---------- SOURCE DATA ----------

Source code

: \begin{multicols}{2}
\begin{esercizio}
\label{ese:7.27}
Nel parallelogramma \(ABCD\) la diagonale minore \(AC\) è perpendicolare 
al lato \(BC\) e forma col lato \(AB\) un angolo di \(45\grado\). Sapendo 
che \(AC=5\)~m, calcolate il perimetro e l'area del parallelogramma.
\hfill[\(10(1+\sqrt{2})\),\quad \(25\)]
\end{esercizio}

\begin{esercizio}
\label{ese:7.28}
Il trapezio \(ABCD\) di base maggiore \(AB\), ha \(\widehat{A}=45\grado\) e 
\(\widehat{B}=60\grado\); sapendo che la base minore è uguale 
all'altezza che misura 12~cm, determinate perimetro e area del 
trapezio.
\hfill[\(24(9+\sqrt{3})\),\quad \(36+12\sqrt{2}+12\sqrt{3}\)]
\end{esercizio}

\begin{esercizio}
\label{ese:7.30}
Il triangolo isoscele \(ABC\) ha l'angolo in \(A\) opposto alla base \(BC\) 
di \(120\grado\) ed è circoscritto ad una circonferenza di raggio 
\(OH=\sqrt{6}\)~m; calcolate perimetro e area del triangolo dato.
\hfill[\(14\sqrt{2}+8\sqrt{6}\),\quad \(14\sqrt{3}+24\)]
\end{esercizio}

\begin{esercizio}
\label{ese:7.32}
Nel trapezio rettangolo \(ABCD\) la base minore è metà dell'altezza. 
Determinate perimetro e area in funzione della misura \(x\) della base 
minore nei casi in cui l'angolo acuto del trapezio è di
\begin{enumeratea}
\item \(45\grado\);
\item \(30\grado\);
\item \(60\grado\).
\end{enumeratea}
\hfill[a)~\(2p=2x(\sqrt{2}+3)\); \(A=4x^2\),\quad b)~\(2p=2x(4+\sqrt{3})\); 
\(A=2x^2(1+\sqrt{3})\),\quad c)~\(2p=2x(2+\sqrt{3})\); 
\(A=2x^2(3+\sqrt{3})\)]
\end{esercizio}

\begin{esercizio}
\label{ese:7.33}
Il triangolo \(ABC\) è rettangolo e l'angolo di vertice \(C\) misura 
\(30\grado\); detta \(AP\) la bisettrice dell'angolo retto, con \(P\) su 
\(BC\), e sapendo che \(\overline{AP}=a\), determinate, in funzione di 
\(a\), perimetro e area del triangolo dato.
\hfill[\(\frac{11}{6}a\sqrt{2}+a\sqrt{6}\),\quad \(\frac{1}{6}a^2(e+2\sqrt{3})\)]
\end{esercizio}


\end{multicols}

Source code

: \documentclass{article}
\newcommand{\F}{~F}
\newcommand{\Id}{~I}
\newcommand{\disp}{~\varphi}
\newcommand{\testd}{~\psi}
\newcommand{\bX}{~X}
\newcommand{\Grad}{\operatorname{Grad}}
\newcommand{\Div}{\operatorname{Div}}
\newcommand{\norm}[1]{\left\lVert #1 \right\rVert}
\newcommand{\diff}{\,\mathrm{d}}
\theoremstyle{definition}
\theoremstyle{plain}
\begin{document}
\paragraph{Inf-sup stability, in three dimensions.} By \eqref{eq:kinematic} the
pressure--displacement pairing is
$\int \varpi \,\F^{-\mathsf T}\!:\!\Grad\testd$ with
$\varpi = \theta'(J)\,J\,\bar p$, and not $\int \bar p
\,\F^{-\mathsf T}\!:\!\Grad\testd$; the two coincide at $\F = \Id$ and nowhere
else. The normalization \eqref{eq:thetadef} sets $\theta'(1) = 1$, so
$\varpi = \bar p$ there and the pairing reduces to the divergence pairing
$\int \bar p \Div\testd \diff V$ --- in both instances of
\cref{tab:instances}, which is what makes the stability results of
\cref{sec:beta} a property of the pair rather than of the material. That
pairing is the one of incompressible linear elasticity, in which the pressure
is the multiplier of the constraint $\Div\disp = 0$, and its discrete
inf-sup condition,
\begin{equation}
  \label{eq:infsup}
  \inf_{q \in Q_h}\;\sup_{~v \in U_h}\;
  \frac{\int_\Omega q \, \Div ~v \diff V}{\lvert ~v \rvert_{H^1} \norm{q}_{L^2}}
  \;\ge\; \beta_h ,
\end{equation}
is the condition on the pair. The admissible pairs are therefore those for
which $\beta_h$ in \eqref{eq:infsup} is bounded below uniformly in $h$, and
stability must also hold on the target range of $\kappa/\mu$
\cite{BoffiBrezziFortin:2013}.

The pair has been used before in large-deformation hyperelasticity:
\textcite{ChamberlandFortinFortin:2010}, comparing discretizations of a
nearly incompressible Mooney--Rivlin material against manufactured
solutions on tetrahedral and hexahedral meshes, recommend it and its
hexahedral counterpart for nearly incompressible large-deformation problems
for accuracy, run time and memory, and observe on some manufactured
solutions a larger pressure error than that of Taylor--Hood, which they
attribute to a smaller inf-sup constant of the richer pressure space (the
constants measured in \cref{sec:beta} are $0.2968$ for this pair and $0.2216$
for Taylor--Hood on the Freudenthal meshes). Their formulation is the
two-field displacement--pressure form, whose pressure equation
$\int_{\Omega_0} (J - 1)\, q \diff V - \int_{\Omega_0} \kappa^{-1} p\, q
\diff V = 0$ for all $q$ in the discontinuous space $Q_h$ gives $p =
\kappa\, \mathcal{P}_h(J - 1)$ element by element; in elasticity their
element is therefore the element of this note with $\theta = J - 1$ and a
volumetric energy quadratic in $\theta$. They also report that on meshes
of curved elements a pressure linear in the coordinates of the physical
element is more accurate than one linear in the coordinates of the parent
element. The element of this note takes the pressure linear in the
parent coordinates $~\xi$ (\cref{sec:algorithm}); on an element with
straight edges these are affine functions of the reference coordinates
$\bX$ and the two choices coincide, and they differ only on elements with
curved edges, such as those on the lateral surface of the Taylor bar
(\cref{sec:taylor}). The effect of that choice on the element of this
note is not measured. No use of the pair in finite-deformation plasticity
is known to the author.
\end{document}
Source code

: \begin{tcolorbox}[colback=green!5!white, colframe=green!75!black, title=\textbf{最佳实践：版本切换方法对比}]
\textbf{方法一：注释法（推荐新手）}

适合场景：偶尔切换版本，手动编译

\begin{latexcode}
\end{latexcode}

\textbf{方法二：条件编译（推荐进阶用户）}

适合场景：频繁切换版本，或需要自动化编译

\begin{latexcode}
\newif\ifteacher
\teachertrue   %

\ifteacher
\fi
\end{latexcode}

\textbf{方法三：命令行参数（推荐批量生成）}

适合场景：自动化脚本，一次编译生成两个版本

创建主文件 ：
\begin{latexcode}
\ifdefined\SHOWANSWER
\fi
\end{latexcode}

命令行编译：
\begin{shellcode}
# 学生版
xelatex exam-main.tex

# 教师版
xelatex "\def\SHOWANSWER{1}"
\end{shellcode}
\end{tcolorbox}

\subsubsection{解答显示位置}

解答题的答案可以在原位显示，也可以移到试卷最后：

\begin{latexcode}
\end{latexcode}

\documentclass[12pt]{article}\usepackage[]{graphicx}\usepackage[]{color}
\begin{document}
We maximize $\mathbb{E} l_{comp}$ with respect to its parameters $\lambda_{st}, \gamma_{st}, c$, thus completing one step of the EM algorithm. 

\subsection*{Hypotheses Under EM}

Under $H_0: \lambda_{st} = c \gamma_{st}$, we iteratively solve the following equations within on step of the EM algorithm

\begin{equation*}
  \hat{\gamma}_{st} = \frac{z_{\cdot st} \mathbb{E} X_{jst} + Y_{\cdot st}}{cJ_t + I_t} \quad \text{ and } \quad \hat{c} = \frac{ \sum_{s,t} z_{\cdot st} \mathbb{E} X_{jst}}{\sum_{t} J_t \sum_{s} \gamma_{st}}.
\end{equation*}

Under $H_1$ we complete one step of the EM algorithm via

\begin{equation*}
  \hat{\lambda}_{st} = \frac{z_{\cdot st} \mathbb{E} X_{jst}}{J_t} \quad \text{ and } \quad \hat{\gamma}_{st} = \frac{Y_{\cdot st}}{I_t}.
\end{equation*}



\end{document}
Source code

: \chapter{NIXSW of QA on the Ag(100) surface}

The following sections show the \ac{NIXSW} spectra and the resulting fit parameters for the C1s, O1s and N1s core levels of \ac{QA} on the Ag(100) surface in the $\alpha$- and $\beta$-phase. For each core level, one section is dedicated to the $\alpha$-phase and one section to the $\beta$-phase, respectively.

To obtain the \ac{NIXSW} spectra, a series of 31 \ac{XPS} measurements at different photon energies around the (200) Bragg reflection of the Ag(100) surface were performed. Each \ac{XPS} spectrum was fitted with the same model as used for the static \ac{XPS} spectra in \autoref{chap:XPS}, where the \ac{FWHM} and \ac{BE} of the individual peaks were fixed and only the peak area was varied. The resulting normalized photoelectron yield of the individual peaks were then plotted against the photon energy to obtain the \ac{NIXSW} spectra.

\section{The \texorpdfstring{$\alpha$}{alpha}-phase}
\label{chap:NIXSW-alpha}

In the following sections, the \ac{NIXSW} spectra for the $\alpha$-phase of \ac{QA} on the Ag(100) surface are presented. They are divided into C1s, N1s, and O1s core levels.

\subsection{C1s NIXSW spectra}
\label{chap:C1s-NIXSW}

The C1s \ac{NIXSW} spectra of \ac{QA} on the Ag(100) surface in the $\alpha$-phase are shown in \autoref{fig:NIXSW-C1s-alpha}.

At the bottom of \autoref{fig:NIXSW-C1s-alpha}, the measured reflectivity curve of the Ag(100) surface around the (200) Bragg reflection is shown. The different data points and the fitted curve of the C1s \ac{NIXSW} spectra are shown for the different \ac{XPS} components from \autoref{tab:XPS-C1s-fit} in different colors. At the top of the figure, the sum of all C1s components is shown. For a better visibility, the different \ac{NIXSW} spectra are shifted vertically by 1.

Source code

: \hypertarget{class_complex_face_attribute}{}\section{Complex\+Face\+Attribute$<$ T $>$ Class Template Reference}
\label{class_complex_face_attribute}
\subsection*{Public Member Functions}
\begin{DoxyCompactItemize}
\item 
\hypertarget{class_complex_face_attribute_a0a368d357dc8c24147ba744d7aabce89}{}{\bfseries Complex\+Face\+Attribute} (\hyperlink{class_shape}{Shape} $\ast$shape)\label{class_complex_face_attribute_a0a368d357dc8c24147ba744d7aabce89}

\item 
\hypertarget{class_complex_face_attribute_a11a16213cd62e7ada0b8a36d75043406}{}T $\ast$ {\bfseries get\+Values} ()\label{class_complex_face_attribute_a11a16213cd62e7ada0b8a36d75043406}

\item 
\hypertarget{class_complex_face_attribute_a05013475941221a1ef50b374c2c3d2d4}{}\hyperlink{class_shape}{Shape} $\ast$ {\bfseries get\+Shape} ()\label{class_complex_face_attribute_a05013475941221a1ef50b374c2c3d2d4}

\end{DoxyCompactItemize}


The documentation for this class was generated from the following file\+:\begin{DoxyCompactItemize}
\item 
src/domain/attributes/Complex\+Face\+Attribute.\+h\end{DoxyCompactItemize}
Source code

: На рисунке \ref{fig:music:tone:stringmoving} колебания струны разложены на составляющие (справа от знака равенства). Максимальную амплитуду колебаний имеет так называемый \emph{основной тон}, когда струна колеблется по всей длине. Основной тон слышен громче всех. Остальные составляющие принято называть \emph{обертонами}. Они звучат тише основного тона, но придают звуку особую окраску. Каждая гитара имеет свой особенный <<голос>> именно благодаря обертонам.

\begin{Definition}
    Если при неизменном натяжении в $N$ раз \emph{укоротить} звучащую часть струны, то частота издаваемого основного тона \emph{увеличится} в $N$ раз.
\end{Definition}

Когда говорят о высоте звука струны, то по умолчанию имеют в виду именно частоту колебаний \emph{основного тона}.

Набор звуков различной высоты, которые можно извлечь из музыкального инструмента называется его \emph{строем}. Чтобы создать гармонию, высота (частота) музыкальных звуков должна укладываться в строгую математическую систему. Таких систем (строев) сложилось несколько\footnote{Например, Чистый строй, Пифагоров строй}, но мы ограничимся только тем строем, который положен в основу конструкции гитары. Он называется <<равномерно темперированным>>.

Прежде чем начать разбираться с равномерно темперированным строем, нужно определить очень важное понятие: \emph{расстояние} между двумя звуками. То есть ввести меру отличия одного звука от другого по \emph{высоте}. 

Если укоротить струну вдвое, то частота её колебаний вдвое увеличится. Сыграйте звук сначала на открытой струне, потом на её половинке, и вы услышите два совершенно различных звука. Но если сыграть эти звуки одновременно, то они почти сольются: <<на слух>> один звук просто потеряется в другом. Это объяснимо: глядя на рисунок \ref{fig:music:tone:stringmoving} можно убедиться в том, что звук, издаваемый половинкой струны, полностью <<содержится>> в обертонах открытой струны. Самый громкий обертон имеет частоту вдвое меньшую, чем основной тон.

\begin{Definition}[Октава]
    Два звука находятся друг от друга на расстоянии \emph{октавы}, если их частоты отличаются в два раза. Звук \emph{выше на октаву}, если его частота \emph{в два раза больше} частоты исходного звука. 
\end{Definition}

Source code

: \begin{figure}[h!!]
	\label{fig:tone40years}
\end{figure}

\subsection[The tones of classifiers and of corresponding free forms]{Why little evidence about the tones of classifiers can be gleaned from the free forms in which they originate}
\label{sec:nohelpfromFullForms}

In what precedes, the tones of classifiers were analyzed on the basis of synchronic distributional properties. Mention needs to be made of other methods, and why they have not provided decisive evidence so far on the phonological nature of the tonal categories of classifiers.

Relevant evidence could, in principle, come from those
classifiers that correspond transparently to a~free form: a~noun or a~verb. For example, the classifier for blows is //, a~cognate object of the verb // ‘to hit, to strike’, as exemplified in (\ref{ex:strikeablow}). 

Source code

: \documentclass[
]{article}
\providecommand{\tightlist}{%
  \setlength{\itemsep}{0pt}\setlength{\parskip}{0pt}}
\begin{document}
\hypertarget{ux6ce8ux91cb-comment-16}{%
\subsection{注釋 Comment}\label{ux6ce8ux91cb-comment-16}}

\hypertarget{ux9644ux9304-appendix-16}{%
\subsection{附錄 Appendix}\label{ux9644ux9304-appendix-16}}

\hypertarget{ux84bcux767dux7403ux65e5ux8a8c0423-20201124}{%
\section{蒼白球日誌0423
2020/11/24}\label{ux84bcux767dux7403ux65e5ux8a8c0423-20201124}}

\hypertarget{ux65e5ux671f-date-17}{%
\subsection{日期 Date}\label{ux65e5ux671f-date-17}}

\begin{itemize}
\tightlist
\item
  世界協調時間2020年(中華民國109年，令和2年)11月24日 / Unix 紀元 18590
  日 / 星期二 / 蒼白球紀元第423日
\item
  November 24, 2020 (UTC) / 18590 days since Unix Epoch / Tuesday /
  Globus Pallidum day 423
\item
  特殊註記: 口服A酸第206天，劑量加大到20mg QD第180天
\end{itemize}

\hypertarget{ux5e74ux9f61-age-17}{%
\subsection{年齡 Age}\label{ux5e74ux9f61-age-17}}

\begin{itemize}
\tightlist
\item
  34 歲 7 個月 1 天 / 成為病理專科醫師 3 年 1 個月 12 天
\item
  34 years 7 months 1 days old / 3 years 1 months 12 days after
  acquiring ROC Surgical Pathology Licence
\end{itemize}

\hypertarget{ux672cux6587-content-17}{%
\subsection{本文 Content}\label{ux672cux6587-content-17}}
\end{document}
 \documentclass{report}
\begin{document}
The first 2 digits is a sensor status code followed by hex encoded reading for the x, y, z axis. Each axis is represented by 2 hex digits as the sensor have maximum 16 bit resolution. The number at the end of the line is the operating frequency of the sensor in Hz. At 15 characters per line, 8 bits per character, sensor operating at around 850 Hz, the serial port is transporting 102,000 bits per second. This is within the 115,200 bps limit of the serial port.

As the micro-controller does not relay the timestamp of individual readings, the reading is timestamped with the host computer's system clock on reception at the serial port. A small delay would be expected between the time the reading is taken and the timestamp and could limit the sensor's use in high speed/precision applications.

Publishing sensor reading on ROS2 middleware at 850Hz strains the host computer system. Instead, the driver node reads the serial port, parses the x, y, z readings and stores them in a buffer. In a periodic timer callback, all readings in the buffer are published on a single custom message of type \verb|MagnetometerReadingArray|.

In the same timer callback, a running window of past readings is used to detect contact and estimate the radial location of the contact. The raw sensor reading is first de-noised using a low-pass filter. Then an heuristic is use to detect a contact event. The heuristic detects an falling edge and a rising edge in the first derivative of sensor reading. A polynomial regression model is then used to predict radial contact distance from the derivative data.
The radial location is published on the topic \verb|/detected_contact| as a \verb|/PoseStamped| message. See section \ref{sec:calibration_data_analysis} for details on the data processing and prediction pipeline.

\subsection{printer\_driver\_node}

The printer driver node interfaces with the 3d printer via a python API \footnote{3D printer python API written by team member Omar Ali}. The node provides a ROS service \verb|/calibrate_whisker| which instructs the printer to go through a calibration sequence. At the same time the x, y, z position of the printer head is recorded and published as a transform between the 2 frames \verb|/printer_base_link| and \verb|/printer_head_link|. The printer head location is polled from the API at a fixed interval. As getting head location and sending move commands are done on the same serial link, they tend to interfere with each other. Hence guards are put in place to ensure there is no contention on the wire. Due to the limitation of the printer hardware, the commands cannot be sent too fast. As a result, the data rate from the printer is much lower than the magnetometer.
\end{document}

----------

EXERCISE:
Locate all lines in the listing above with the word "适合场景". Copy them.

OUTPUT FOR THIS EXERCISE:
适合场景：偶尔切换版本，手动编译
适合场景：频繁切换版本，或需要自动化编译
适合场景：自动化脚本，一次编译生成两个版本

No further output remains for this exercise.